The Black Widow – Review

Daniel Silva. The Black Widow. Harper, 2016.

The recriminations began even before the sun had risen. One party blamed the president for the calamity that had befallen America, the other blamed his predecessor. That was the only thing Washington was good at these days—recriminations and apportionment of blame. (483)

We have heard of Daniel Silva for a number of years and have read some rave reviews. Recently we had a chance to read one of his novels. His stuff may be the antidote for those of us who miss Tom Clancy.

Silva is different. The Black Widow is a spy novel. Yes, it includes things for the technodudes, but most of the conflict is mano a mano with lots of stealth. Here we begin to understand the making of a spy and the existential threat certain radicals can be not just to Israel but to a Western way of life.

The returning main character in Silva’s stories is Gabriel Allon, a skilled Israeli spy who also works in art restoration. He becomes involved in his latest adventure partly because of his past restoration work.

A public forum on current French Anti-Semitism in Paris is bombed and most of its participants are killed including an expert from Yale and a woman who operates a Holocaust study institute in Paris. She was a French Jew who survived the German invasion as a girl. Her family owned an original Van Gogh painting that they managed to hide from Nazi looters. She had Allon do some restoration work on the painting. She had no immediate family, so she willed the painting to Allon because he knew about the painting and he was a fellow Jew who would appreciate it.

The perpetrators of the crime were eventually identified by security videos. One was a Belgian Muslim man, the other was a French woman who had converted to Islam and radicalized. A few other similar crimes all seem to be related. Allon and the French see a need for espionage. Eventually spies from Britain, America, and Jordan get involved.

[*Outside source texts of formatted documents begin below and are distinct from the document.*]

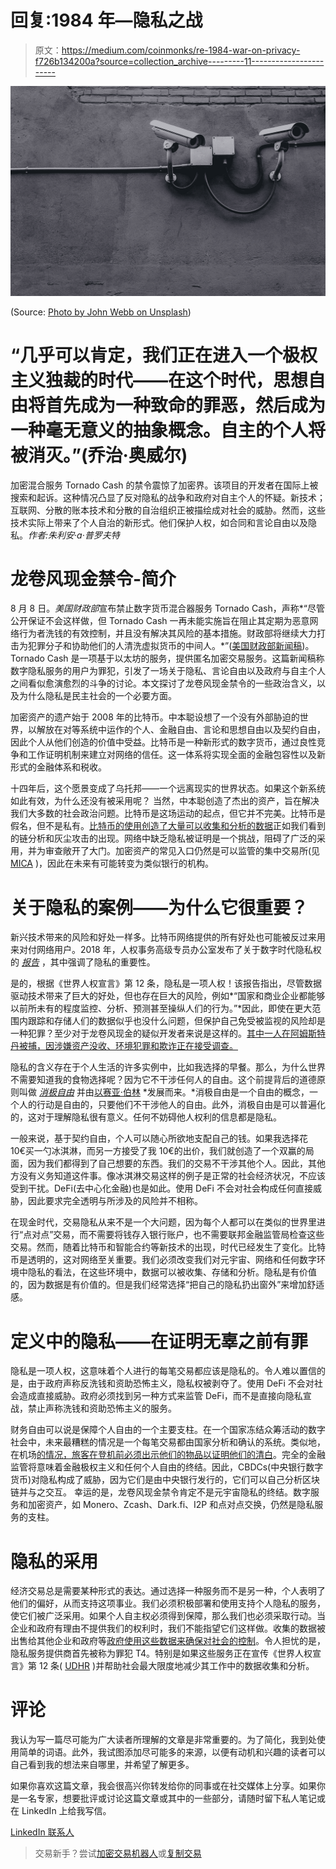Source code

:# 回复:1984 年—隐私之战

> 原文：<https://medium.com/coinmonks/re-1984-war-on-privacy-f726b134200a?source=collection_archive---------11----------------------->

![](img/fe63ce2e24855b2b747814e19d896531.png)

(Source: [Photo by John Webb on Unsplash](https://unsplash.com/photos/yekGLpc3vro))

# “几乎可以肯定，我们正在进入一个极权主义独裁的时代——在这个时代，思想自由将首先成为一种致命的罪恶，然后成为一种毫无意义的抽象概念。自主的个人将被消灭。”(乔治·奥威尔)

加密混合服务 Tornado Cash 的禁令震惊了加密界。该项目的开发者在国际上被搜索和起诉。这种情况凸显了反对隐私的战争和政府对自主个人的怀疑。新技术；互联网、分散的账本技术和分散的自治组织正被描绘成对社会的威胁。然而，这些技术实际上带来了个人自治的新形式。他们保护人权，如合同和言论自由以及隐私。*作者:朱利安·a·普罗夫特*

# 龙卷风现金禁令-简介

8 月 8 日。*美国财政部*宣布禁止数字货币混合器服务 Tornado Cash，声称*“尽管公开保证不会这样做，但 Tornado Cash 一再未能实施旨在阻止其定期为恶意网络行为者洗钱的有效控制，并且没有解决其风险的基本措施。财政部将继续大力打击为犯罪分子和协助他们的人清洗虚拟货币的中间人。*”([美国财政部新闻稿](https://home.treasury.gov/news/press-releases/jy0916))。Tornado Cash 是一项基于以太坊的服务，提供匿名加密交易服务。这篇新闻稿称数字隐私服务的用户为罪犯，引发了一场关于隐私、言论自由以及政府与自主个人之间看似愈演愈烈的斗争的讨论。本文探讨了龙卷风现金禁令的一些政治含义，以及为什么隐私是民主社会的一个必要方面。

加密资产的遗产始于 2008 年的比特币。中本聪设想了一个没有外部胁迫的世界，以解放在对等系统中运作的个人、金融自由、言论和思想自由以及契约自由，因此个人从他们创造的价值中受益。比特币是一种新形式的数字货币，通过良性竞争和工作证明机制来建立对网络的信任。这一体系将实现全面的金融包容性以及新形式的金融体系和税收。

十四年后，这个愿景变成了乌托邦——一个远离现实的世界状态。如果这个新系统如此有效，为什么还没有被采用呢？
当然，中本聪创造了杰出的资产，旨在解决我们大多数的社会政治问题。比特币是这场运动的起点，但它并不完美。比特币是假名，但不是私有。[比特币的使用创造了大量可以收集和分析的数据](https://www.science.org/content/article/why-criminals-cant-hide-behind-bitcoin)正如我们看到的链分析和灰尘攻击的出现。网络中缺乏隐私被证明是一个挑战，阻碍了广泛的采用，并为审查敞开了大门。加密资产的常见入口仍然是可以监管的集中交易所(见 [MICA](https://eur-lex.europa.eu/resource.html?uri=cellar:f69f89bb-fe54-11ea-b44f-01aa75ed71a1.0001.02/DOC_1&format=PDF) )，因此在未来有可能转变为类似银行的机构。

# 关于隐私的案例——为什么它很重要？

新兴技术带来的风险和好处一样多。比特币网络提供的所有好处也可能被反过来用来对付网络用户。2018 年，人权事务高级专员办公室发布了关于数字时代隐私权的 [*报告*](https://www.ohchr.org/en/calls-for-input/report-right-privacy-digital-age) ，其中强调了隐私的重要性。

是的，根据《世界人权宣言》第 12 条，隐私是一项人权！该报告指出，尽管数据驱动技术带来了巨大的好处，但也存在巨大的风险，例如*“国家和商业企业都能够以前所未有的程度监控、分析、预测甚至操纵人们的行为。”*因此，即使在更大范围内跟踪和存储人们的数据似乎也没什么问题，但保护自己免受被监视的风险却是一种犯罪？至少对于龙卷风现金的疑似开发者来说是这样的。[其中一人在阿姆斯特丹被捕，因涉嫌资产没收、环境犯罪和欺诈正在接受调查。](https://www.coindesk.com/policy/2022/08/12/netherlands-arrests-suspected-tornado-cash-developer/)

隐私的含义存在于个人生活的许多实例中，比如我选择的早餐。那么，为什么世界不需要知道我的食物选择呢？因为它不干涉任何人的自由。这个前提背后的道德原则叫做 [*消极自由*](https://cactus.utahtech.edu/green/B_Readings/I_Berlin%20Two%20Concpets%20of%20Liberty.pdf) 并由[以赛亚·伯林](https://cactus.utahtech.edu/green/B_Readings/I_Berlin%20Two%20Concpets%20of%20Liberty.pdf) *发展而来。*消极自由是一个自由的概念，一个人的行动是自由的，只要他们不干涉他人的自由。此外，消极自由是可以普遍化的，这对于理解隐私很有意义。任何不妨碍他人权利的信息都是隐私。

一般来说，基于契约自由，个人可以随心所欲地支配自己的钱。如果我选择花 10€买一勺冰淇淋，而另一方接受了我 10€的出价，我们就创造了一个双赢的局面，因为我们都得到了自己想要的东西。我们的交易不干涉其他个人。因此，其他方没有义务知道这件事。像冰淇淋交易这样的例子是正常的社会经济状况，不应该受到干扰。DeFi(去中心化金融)也是如此。使用 DeFi 不会对社会构成任何直接威胁，因此要求完全透明与所涉及的风险并不相称。

在现金时代，交易隐私从来不是一个大问题，因为每个人都可以在类似的世界里进行“点对点”交易，而不需要将钱存入银行账户，也不需要联邦金融监管局检查这些交易。然而，随着比特币和智能合约等新技术的出现，时代已经发生了变化。比特币是透明的，这对网络至关重要。我们必须改变我们对元宇宙、网络和任何数字环境中隐私的看法，在这些环境中，数据可以被收集、存储和分析。隐私是有价值的，因为数据是有价值的。但是我们经常选择“把自己的隐私扔出窗外”来增加舒适感。

# 定义中的隐私——在证明无辜之前有罪

隐私是一项人权，这意味着个人进行的每笔交易都应该是隐私的。令人难以置信的是，由于政府声称反洗钱和资助恐怖主义，隐私权被剥夺了。使用 DeFi 不会对社会造成直接威胁。政府必须找到另一种方式来监管 DeFi，而不是直接向隐私宣战，禁止声称洗钱和资助恐怖主义的服务。

财务自由可以说是保障个人自由的一个主要支柱。在一个国家冻结众筹活动的数字社会中，未来最糟糕的情况是一个每笔交易都由国家分析和确认的系统。类似地，在机场[的情况，旅客在登机前必须出示他们的物品以证明他们的清白](https://youtu.be/yyzd_a6vLWY)。完全的金融监管将意味着金融极权主义和任何个人自由的终结。因此，CBDCs(中央银行数字货币)对隐私构成了威胁，因为它们是由中央银行发行的，它们可以自己分析区块链并与之交互。
幸运的是，龙卷风现金禁令肯定不是元宇宙隐私的终结。数字服务和加密资产，如 Monero、Zcash、Dark.fi、I2P 和点对点交换，仍然是隐私服务的支柱。

# 隐私的采用

经济交易总是需要某种形式的表达。通过选择一种服务而不是另一种，个人表明了他们的偏好，从而支持这项事业。我们必须积极部署和使用支持个人隐私的服务，使它们被广泛采用。如果个人自主权必须得到保障，那么我们也必须采取行动。当企业和政府有理由不提供我们的权利时，我们不能指望它们这样做。收集的数据被出售给其他企业和政府等[政府使用这些数据来确保对社会的控制](https://www.forbes.com/sites/kpmg/2017/06/12/how-is-the-government-using-data-how-should-it/?sh=5311e1d364e6)。令人担忧的是，隐私服务提供商首先被称为罪犯 T4。特别是如果这些服务正在宣传《世界人权宣言》第 12 条( [UDHR](https://www.un.org/en/about-us/universal-declaration-of-human-rights) )并帮助社会最大限度地减少其工作中的数据收集和分析。

# 评论

我认为写一篇尽可能为广大读者所理解的文章是非常重要的。为了简化，我到处使用简单的词语。此外，我试图添加尽可能多的来源，以便有动机和兴趣的读者可以自己看到我的想法来自哪里，并希望了解更多。

如果你喜欢这篇文章，我会很高兴你转发给你的同事或在社交媒体上分享。如果你是一名专家，想要批评或讨论这篇文章或其中的一些部分，请随时留下私人笔记或在 LinkedIn 上给我写信。

[LinkedIn 联系人](https://www.linkedin.com/in/julian-a-proft/)

> 交易新手？尝试[加密交易机器人](/coinmonks/crypto-trading-bot-c2ffce8acb2a)或[复制交易](/coinmonks/top-10-crypto-copy-trading-platforms-for-beginners-d0c37c7d698c)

Intelligence services from different nations do not cooperate because they enjoy it. They do so because, like divorced parents of small children, they sometimes find it necessary to work together for the greater good. (75)

Most of the story, though, is not about Allon but about the young Israeli doctor he recruits, Dr. Natalie Mizrahi. We get a blow by blow record of her training, especially how she comes to internalize her false identity of Dr. Leila Hadawi. Natalie’s family immigrated from France to Israel. She grew up speaking French and Arabic. She has become a medical doctor.

She goes to France and begins working in a clinic that serves a Muslim population in one of the Parisian ethnic neighborhoods or banlieues. Her story is that she had a radical boyfriend who was killed fighting for ISIS. Though she grew up in France, her family was from a Palestinian village that no longer exists.

French and Israeli intelligence services have learned that the ISIS mastermind behind these attacks calls himself Saladin. The nom de guerre clearly indicates his intent. The historical twelfth century Saladin conquered Crusader outposts in the Levant and expanded an Islamic caliphate.

Espionage like political takeover is a long game. Eventually “Dr. Hadawi” is recruited and travels to Syria for interrogation and training. While there, she is blindfolded and taken to a remote location where she helps a badly injured leader recover. Everyone calls him Saladin. As the story goes on, we appreciate Saladin’s intelligence and ruthlessness.

There are no particular ethical issues for Dr. Mizrahi tending to a terrorist. In Israel she often saved injured Palestinian terrorists. It is the Hippocratic Oath. Besides, this gains her the trust of Saladin and those who are looking to destroy both Little Satan Israel and Great Satan America.

In addition to French, Belgian, and Syrian terrorists, we meet an English ISIS recruiter. Eventually American ISIS sympathizers come into play. One American, for example, names his son Mohamed: Not unusual for any Muslim, except that he named him after Mohamed Atta, the leader of the 9/11 attacks.

Throughout the story we get a sense of what it is like for both Jews and Arabs in Israel and in France. The tale describes various problems and causes for violence. As politicians are wont to say, there are no easy answers. Silva understands things.

The author paces this realistic tale well. We note two things that made us think of other works. The home of a high ranking Israeli government official sounds very similar to a house of a different Israeli official described in The Last Jihad. This book and the very last one we reviewed both have devastating terrorist attacks on Washington, D.C. Both attacks are plausible. As the apostle wrote on numerous occasions: mē genoito! May it never be!